Two Architecture Studies
Thom Andersen’s film on the work of Portuguese architect Souto de Moura, preceded by Catalina Niculescu’s compendium of Romanian Modernism.
Even if a screening is sold out, tickets are often available 30 minutes before the start at the box office at each venue.
Along the Lines
- Director Catalina Niculescu
- UK-Romania 2011
- 16 mins
On a trip to her native Romania, the artist’s interest in architectural forms prompted a visual investigation into how decorative and structural motifs recur in buildings from the traditional to the modern.
- Director Thom Andersen
- Portugal-USA 2012
- 65 mins
Invited to film in Portugal on the occasion of the Vila do Conde Festival’s 20th anniversary, Thom Andersen chose to document building projects by Eduardo Souto de Moura, whose work combines modernist aesthetics with traces of the architectural history of his sites. Incorporating local materials with contemporary building techniques, his clean concrete lines harmonise with natural elements and traditional stone walls. Influenced in equal measure by Mies van der Rohe and minimal sculptors such as Judd and Morris, Souto de Moura’s achievements include meticulous linear houses, the Porto subway network, and the monumental Braga Stadium, which rises out of the earth beside a mountain of imposing granite. This leisurely film features 17 such projects and culminates in a conversation between the filmmaker and the distinguished architect.
Total running time c81 mins
Reconversão portrays 17 buildings and projects by Portuguese architect Eduardo Souto Moura, accompanied usually by his own writings. It is a search for his architecture, without critical commentary. Only the tour guide at Braga Stadium offers generalisations, which fit that work well enough, but it may be the exception, not the rule. Souto Moura has the last word: ‘If there is nothing there, I invent a pre-existence’. Technically, Reconversão combines the crudeness of proto-cinema with the hyper-realism of digital cinema, bringing us back to the ideals of Dziga Vertov. Shooting only one or two frames per second and animating the images, in the manner of Muybridge, produces greater resolution, although not necessarily a greater sense of reality, and brings attention to the movements of water and vegetation that generally pass unnoticed.
Born in Chicago in 1943, but a Los Angeles resident for most of his life. In 1974 he completed Eadweard Muybridge, Zoopraxographer, an hour-long documentation and re-animation of Muybridge’s photographic work on motion which opened in the UK at the ICA. In 1996, with Noël Burch, he co-authored a perceptive book and compiled the videotape Red Hollywood, both about the film-work created by the victims of the Hollywood blacklist.
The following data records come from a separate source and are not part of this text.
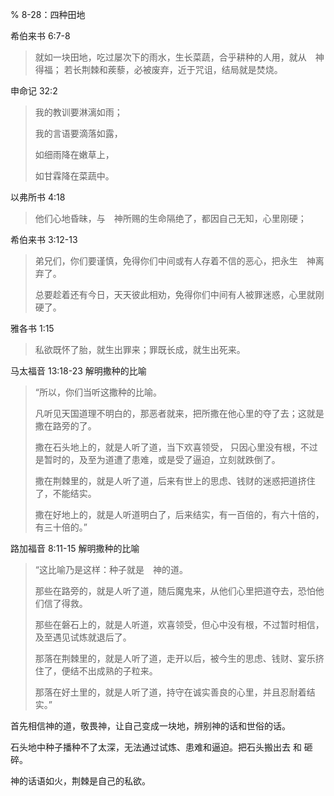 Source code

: % 8-28：四种田地

希伯来书 6:7-8

> 就如一块田地，吃过屡次下的雨水，生长菜蔬，合乎耕种的人用，就从　神得福； 若长荆棘和蒺藜，必被废弃，近于咒诅，结局就是焚烧。

申命记 32:2

> 我的教训要淋漓如雨；
> 
> 我的言语要滴落如露，
>
> 如细雨降在嫩草上，
>
> 如甘霖降在菜蔬中。

以弗所书 4:18

> 他们心地昏昧，与　神所赐的生命隔绝了，都因自己无知，心里刚硬；

希伯来书 3:12-13

> 弟兄们，你们要谨慎，免得你们中间或有人存着不信的恶心，把永生　神离弃了。
>
> 总要趁着还有今日，天天彼此相劝，免得你们中间有人被罪迷惑，心里就刚硬了。

雅各书 1:15

> 私欲既怀了胎，就生出罪来；罪既长成，就生出死来。

马太福音 13:18-23 解明撒种的比喻

> “所以，你们当听这撒种的比喻。 
>
> 凡听见天国道理不明白的，那恶者就来，把所撒在他心里的夺了去；这就是撒在路旁的了。 
>
> 撒在石头地上的，就是人听了道，当下欢喜领受， 只因心里没有根，不过是暂时的，及至为道遭了患难，或是受了逼迫，立刻就跌倒了。 
>
> 撒在荆棘里的，就是人听了道，后来有世上的思虑、钱财的迷惑把道挤住了，不能结实。 
>
> 撒在好地上的，就是人听道明白了，后来结实，有一百倍的，有六十倍的，有三十倍的。”

路加福音 8:11-15 解明撒种的比喻

> “这比喻乃是这样：种子就是　神的道。
>
> 那些在路旁的，就是人听了道，随后魔鬼来，从他们心里把道夺去，恐怕他们信了得救。
>
> 那些在磐石上的，就是人听道，欢喜领受，但心中没有根，不过暂时相信，及至遇见试炼就退后了。
>
> 那落在荆棘里的，就是人听了道，走开以后，被今生的思虑、钱财、宴乐挤住了，便结不出成熟的子粒来。 
>
> 那落在好土里的，就是人听了道，持守在诚实善良的心里，并且忍耐着结实。”

首先相信神的道，敬畏神，让自己变成一块地，辨别神的话和世俗的话。

石头地中种子播种不了太深，无法通过试炼、患难和逼迫。把石头搬出去 和 砸碎。

神的话语如火，荆棘是自己的私欲。
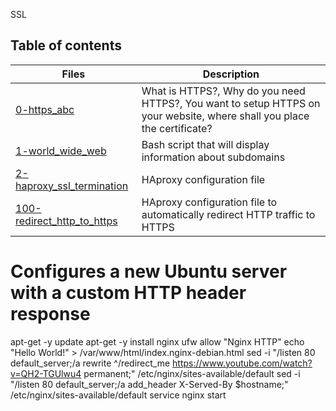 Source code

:  SSL

## Table of contents
Files | Description
----- | -----------
[0-https_abc](./0-https_abc) | What is HTTPS?, Why do you need HTTPS?, You want to setup HTTPS on your website, where shall you place the certificate?
[1-world_wide_web](./1-world_wide_web) | Bash script that will display information about subdomains
[2-haproxy_ssl_termination](./2-haproxy_ssl_termination) | HAproxy configuration file
[100-redirect_http_to_https](./100-redirect_http_to_https) | HAproxy configuration file to automatically redirect HTTP traffic to HTTPS

# Configures a new Ubuntu server with a custom HTTP header response
apt-get -y update
apt-get -y install nginx
ufw allow "Nginx HTTP"
echo "Hello World!" > /var/www/html/index.nginx-debian.html
sed -i "/listen 80 default_server;/a rewrite ^/redirect_me https://www.youtube.com/watch?v=QH2-TGUlwu4 permanent;" /etc/nginx/sites-available/default
sed -i "/listen 80 default_server;/a add_header X-Served-By $hostname;" /etc/nginx/sites-available/default
service nginx start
Los Angeles Plays Itself, a video essay about the representation of Los Angeles in movies, was a highlight of the 2004 LFF, while in 2010, he also directed Get Out of the Car, about the visual archaeology of that city. He has taught film composition at the California Institute of the Arts since 1987.
1965 Melting [s]
1966 Short Line, Long Line [s]
1966/74 Olivia's Place [s]
1974 Eadweard Muybridge, Zoopraxographer [doc]
1996 Red Hollywood [doc; co-d]
2004 Los Angeles Plays Itself [doc]
2010 Get Out of the Car [doc]
2012 Reconversão [doc]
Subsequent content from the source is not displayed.